# Find the distribution

• Nov 23rd 2009, 10:03 AM
Twig
Find the distribution
Hi

Problem:

Let $M(t), t\geq 0$ be a Poisson process with rate $\lambda$.

For $t \geq 0$ define $Y(t)=(-1)^{M(t)}$

Compute the distribution and the expected value of $Y(t)$ for $t > 0$ .
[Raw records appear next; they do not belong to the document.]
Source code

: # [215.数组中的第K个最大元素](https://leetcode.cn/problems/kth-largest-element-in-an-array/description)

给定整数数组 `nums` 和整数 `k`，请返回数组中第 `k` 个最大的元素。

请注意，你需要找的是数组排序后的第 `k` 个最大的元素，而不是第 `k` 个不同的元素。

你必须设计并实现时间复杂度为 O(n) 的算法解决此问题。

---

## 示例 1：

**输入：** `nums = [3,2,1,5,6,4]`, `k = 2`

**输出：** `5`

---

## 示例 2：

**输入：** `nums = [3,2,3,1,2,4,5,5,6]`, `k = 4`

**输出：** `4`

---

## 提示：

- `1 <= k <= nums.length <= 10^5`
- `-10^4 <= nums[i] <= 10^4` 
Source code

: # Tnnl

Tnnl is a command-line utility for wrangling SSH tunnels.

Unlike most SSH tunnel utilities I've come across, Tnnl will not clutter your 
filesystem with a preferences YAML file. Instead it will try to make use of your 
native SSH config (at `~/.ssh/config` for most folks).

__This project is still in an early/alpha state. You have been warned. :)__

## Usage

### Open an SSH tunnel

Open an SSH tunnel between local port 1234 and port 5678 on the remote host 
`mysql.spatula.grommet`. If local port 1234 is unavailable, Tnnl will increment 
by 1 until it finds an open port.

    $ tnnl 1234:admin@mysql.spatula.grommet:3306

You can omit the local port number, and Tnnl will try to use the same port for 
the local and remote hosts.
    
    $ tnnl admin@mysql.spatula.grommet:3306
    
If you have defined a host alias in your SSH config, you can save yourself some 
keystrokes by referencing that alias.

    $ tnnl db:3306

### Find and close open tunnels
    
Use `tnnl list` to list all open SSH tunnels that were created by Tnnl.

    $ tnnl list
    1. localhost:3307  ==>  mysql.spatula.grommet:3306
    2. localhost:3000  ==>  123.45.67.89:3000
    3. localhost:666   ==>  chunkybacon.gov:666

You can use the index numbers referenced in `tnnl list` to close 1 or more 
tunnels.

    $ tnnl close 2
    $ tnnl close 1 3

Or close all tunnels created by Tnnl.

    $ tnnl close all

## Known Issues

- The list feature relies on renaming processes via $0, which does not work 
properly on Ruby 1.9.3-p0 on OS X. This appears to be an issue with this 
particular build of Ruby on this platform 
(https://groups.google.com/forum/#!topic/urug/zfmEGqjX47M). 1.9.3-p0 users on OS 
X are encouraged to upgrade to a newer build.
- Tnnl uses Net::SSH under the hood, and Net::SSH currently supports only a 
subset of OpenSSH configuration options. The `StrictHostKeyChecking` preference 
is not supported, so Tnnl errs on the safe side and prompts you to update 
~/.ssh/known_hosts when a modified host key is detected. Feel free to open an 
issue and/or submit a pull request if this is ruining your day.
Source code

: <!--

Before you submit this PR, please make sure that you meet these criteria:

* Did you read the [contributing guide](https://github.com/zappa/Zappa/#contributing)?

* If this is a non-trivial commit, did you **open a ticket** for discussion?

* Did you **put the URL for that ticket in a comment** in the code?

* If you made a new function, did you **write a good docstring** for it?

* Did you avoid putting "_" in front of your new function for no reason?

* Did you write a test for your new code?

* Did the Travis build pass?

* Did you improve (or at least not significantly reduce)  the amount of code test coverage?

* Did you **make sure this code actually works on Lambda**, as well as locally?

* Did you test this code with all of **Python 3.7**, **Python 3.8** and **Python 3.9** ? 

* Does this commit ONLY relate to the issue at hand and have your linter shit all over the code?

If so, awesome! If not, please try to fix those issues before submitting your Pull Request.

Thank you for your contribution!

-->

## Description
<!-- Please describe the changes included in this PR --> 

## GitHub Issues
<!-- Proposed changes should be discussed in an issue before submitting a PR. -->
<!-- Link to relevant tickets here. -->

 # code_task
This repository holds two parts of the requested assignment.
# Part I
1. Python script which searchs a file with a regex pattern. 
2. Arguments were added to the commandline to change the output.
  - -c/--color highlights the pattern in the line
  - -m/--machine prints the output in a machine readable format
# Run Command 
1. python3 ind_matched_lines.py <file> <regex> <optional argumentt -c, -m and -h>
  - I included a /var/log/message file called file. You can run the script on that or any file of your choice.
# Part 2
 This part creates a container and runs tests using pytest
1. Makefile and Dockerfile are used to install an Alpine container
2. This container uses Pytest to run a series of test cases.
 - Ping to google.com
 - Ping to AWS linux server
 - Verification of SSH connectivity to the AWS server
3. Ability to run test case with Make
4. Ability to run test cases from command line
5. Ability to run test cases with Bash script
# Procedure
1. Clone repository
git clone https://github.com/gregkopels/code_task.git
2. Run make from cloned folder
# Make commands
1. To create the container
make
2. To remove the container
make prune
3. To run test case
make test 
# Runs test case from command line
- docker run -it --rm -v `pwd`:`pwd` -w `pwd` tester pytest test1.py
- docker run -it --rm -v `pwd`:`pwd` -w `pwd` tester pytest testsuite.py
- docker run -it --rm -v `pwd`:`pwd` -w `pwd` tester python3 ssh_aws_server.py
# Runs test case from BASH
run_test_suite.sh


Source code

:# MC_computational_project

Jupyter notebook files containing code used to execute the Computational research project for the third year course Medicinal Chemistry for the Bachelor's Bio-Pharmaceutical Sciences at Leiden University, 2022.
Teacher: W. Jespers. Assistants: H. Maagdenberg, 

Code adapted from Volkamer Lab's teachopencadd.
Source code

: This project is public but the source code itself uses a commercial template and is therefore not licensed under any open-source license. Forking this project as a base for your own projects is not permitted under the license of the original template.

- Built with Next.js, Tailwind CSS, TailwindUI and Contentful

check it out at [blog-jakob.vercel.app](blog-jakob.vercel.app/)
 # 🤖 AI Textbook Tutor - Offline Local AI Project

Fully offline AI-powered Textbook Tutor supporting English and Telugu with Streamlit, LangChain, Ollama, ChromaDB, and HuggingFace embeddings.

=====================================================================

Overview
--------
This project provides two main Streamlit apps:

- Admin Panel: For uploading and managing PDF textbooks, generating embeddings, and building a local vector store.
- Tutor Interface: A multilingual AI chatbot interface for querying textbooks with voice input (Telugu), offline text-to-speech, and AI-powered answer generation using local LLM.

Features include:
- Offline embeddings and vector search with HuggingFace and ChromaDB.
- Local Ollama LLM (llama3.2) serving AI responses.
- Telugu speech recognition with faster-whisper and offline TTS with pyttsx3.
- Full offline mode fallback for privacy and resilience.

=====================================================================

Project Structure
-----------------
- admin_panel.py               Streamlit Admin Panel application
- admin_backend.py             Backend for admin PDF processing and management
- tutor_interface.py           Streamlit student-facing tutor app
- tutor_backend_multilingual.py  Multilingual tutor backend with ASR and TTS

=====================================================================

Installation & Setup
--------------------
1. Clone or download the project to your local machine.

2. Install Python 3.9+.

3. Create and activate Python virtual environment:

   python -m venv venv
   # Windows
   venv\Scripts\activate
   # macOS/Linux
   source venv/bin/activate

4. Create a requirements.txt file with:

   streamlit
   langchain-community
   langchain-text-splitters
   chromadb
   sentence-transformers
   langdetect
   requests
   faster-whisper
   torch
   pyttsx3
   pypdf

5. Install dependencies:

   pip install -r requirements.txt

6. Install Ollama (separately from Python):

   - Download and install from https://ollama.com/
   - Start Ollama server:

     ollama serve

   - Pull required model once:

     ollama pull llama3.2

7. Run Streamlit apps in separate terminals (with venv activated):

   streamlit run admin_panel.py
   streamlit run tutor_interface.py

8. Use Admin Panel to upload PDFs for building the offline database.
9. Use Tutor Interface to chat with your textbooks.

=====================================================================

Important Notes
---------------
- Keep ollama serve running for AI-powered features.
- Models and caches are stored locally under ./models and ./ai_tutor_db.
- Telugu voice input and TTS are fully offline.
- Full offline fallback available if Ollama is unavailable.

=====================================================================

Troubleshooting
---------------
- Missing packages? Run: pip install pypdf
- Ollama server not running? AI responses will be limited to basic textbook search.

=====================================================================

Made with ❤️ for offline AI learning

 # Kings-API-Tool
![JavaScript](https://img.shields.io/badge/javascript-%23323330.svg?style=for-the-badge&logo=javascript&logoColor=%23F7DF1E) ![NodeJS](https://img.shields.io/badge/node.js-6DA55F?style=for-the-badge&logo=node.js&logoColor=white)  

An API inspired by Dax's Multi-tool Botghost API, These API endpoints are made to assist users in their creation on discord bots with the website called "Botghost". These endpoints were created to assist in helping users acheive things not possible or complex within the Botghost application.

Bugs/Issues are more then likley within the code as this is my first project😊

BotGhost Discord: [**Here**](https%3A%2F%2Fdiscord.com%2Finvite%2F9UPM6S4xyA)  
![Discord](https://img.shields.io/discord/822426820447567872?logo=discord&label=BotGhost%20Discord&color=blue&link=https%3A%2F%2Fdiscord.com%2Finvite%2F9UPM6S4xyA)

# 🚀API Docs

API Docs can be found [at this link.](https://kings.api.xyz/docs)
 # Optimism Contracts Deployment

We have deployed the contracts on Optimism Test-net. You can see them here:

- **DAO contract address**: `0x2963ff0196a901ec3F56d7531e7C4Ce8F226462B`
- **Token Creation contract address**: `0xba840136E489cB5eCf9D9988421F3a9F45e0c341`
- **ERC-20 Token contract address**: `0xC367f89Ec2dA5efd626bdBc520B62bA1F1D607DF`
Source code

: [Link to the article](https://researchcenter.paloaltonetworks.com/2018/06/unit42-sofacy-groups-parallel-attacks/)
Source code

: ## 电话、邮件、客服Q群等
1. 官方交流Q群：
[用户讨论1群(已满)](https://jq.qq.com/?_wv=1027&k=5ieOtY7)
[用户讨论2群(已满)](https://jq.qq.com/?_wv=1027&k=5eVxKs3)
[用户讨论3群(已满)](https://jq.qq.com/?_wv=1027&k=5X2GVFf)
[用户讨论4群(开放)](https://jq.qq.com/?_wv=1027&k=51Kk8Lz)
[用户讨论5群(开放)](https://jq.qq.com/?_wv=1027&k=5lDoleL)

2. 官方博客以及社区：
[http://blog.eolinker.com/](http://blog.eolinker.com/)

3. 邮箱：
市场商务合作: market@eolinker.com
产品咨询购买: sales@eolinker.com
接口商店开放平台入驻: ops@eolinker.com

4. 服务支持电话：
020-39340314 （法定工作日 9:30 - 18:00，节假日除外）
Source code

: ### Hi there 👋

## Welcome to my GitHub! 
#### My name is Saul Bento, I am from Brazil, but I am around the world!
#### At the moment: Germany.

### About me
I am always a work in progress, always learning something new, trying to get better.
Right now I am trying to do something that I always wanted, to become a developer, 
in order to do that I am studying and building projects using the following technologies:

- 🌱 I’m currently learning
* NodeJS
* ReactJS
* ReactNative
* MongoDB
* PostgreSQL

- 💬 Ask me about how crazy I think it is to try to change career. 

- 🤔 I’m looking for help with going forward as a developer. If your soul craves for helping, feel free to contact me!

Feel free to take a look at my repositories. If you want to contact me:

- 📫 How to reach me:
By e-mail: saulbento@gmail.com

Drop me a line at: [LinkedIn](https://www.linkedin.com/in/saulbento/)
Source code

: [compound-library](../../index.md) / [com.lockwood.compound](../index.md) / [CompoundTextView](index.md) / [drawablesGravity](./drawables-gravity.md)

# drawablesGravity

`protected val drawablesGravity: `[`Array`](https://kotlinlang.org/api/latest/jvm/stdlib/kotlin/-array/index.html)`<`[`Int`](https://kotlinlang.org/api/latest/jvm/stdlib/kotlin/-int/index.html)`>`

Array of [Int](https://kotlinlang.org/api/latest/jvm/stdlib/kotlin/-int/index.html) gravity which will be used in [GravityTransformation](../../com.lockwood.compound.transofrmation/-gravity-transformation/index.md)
I have calculated the probability of $M(t)$ being odd or even, which will control probability of $Y(t)$ being -1 or +1.

Fix t > 0
$P(M(t) \mbox{ is odd } ) = \displaystyle\sum_{n=1}^{\infty}e^{-\lambda t} \frac{(\lambda t)^{2n-1}}{(2n-1)!} = e^{-\lambda t}\sinh(\lambda t) = \frac{1}{2}\left(1-e^{-2 \lambda t}\right)
$

Similarily for probability of $M(t)$ being even.

How do I go about finding the distribution function, I assume I have found something like density function?

Thx
• Nov 23rd 2009, 10:20 AM
Moo
Hello,

$P(Y(t)=-1)=\tfrac 12 \cdot (1-e^{-2\lambda t})$

$P(Y(t)=1)=\tfrac 12 \cdot (1+e^{-2\lambda t})$

Isn't there something like a Bernoulli distribution ? :P
• Nov 23rd 2009, 10:44 AM
Twig
How would I go about finding the distribution function from this. I looked at the bernoulli distribution, I didnīt really see how I could use it for my particular problem though. Help on this area would be appreciated.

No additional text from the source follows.